You will need one very large bowl to make this and a big skillet.

Two days before: cube up fresh or stale bread or shred and place in large bowl, uncovered.

Evening before you roast the bird (or very early in morning) esp. if you have a very cold place where you can keep stuffing mix covered up:

1. Add two bags of stuffing mix to prepared bread in bowl.

2. In large skillet, in the two sticks of melted butter, sauté the onion, garlic, scallions and celery together until translucent and nicely brown (but not overly so). Set aside.

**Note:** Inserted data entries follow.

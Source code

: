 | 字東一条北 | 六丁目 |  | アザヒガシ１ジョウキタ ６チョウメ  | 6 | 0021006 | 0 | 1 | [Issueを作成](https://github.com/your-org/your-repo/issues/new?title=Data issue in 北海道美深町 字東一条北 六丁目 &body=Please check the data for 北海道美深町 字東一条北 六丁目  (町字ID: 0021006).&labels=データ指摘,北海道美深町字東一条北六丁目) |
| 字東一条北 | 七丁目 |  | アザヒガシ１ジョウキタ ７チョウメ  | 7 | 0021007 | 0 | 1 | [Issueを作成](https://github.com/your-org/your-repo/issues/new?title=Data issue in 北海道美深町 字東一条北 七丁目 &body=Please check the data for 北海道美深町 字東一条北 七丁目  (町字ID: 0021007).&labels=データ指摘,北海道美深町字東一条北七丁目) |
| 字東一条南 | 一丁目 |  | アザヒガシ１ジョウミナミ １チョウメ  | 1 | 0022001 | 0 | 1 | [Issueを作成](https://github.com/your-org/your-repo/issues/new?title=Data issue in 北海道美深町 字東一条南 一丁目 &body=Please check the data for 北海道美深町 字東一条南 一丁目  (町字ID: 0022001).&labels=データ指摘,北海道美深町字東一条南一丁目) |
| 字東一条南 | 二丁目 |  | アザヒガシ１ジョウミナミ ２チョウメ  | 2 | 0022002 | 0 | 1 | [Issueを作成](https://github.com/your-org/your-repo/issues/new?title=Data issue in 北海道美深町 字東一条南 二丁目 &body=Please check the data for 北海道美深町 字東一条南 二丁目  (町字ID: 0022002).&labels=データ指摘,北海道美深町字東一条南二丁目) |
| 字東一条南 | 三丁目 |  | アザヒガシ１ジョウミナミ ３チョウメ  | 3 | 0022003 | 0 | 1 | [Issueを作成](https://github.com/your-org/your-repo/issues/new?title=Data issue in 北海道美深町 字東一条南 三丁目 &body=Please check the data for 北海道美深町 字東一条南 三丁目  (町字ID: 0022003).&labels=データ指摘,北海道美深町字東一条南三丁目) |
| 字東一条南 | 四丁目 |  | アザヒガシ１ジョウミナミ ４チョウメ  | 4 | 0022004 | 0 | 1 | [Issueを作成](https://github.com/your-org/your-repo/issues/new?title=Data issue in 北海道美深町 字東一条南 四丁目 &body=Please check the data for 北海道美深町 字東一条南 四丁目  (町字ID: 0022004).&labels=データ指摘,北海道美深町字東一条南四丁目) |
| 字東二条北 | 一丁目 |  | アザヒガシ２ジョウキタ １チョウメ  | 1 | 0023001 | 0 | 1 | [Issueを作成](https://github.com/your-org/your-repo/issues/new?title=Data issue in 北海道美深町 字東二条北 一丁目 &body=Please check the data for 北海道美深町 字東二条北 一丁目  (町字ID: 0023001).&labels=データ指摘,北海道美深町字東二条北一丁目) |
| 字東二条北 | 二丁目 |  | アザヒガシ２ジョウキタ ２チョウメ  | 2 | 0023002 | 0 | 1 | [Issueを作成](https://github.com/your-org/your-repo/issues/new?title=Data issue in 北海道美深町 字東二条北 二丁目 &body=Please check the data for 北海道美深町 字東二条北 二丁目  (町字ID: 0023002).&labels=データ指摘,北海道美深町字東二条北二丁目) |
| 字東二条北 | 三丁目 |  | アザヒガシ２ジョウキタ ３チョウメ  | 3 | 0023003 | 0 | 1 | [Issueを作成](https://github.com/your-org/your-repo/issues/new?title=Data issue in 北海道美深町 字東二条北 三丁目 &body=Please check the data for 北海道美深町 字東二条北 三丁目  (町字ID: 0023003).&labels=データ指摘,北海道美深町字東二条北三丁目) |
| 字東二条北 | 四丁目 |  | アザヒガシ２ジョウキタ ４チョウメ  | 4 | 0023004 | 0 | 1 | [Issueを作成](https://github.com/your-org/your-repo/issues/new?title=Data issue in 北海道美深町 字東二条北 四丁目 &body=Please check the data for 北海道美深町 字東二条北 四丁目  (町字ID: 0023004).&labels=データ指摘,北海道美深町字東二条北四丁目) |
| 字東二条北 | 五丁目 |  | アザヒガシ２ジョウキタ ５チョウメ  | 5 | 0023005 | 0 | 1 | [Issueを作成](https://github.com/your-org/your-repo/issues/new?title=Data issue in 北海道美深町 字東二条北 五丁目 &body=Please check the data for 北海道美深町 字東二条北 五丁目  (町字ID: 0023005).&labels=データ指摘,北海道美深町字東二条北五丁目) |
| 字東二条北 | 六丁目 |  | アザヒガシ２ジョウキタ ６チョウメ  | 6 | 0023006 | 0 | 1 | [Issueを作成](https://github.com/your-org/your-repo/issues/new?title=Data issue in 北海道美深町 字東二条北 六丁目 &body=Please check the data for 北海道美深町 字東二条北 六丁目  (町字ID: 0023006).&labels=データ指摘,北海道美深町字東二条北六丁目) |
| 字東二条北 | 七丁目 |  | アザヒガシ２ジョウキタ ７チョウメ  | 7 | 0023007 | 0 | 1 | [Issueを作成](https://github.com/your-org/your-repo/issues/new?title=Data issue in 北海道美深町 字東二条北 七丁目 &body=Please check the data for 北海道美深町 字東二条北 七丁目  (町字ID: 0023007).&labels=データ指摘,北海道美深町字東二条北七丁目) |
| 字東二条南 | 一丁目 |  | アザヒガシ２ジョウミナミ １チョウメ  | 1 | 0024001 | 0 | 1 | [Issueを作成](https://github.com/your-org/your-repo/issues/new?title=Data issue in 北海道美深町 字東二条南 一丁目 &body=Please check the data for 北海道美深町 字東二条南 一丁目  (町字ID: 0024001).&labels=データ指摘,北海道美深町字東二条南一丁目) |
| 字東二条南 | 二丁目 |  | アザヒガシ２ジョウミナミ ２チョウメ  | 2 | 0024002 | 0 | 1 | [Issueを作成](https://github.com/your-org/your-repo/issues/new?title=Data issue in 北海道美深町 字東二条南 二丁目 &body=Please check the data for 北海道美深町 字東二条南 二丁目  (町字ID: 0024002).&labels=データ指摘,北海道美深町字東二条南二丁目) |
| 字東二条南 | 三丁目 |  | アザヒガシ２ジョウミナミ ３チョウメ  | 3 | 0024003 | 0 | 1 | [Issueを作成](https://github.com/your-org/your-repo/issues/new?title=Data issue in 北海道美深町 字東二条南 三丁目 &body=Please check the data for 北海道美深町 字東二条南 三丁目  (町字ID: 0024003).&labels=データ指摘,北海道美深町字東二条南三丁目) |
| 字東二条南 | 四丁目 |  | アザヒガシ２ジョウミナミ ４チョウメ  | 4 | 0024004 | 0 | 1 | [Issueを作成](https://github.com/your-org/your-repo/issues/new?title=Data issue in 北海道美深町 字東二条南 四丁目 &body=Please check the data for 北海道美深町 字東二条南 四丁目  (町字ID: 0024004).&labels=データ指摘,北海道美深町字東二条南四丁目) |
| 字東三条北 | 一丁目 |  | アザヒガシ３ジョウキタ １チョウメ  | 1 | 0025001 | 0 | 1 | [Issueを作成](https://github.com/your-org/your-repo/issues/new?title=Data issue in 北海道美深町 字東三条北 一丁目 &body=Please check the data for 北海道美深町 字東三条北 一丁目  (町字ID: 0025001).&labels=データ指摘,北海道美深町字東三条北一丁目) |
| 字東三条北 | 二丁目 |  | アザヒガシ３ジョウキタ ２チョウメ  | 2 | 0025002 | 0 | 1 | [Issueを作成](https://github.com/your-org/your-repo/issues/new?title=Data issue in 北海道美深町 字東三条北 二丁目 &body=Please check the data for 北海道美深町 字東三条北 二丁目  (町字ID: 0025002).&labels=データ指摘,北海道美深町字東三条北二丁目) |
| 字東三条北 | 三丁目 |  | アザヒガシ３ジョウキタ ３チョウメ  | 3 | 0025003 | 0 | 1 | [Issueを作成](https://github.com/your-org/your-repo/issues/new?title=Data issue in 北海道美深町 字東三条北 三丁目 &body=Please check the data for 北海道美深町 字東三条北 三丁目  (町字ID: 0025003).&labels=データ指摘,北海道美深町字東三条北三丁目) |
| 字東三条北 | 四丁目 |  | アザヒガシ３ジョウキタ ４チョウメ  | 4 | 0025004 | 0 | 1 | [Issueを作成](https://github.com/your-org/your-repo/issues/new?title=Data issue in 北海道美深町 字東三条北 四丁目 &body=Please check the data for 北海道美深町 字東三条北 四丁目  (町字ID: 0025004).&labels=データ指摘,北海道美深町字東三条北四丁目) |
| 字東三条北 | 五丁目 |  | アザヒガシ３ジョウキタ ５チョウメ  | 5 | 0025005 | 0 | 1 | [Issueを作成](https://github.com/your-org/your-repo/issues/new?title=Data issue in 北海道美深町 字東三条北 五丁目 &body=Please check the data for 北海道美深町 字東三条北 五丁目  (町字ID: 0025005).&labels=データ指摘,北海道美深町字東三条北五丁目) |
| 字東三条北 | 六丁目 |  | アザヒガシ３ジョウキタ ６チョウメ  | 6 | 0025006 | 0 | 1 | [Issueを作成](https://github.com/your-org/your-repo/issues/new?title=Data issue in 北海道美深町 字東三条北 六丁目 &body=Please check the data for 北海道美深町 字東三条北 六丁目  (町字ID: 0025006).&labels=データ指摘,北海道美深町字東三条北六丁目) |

3. Chop water chestnuts and Granny Smith apples (those should be small but not diced). Add to large skillet with vegetable mixture and lightly sauté. Add bag of cranberries and cook, on low, until they pop.

4. In another skillet, crumble and brown both kinds of Italian sausage. Drain and set aside.

5. Chop parsley and sage until fine. Add part to each of the above skillet mixtures and toss. Sprinkle, also, with kosher salt and ground black pepper to taste.

6. To large bread bowl, add all of the above skillets full. Toss with hands or large spoons.

7. To the tossed and combined mixture, add 1 can of cranberry sauce (this can be homemade but make sure you use whole berry sauce) and gradually add the 2 quarts liquid, combining as you go. You may not need all two quarts (reserve any unused for your gravy).

8. Make sure you taste and adjust liquids or seasonings! (You will have everyone trying to eat this before you get it in the bird.)

9. Stuff your bird right before roasting and set aside a dish to bake for the table and/or put right into freezer containers! There will be plenty of extra.

You come back when you're ready!



  1. that dressing sounds like a meal in itself.

  2. I was watching "The Chew" one day this week and they were doing dressing/stuffing. Either Mario Batali or Michael Symon said that the dressing should be as hot as possible when you put it in the bird or "little Salmonella bugs will be dancing inside".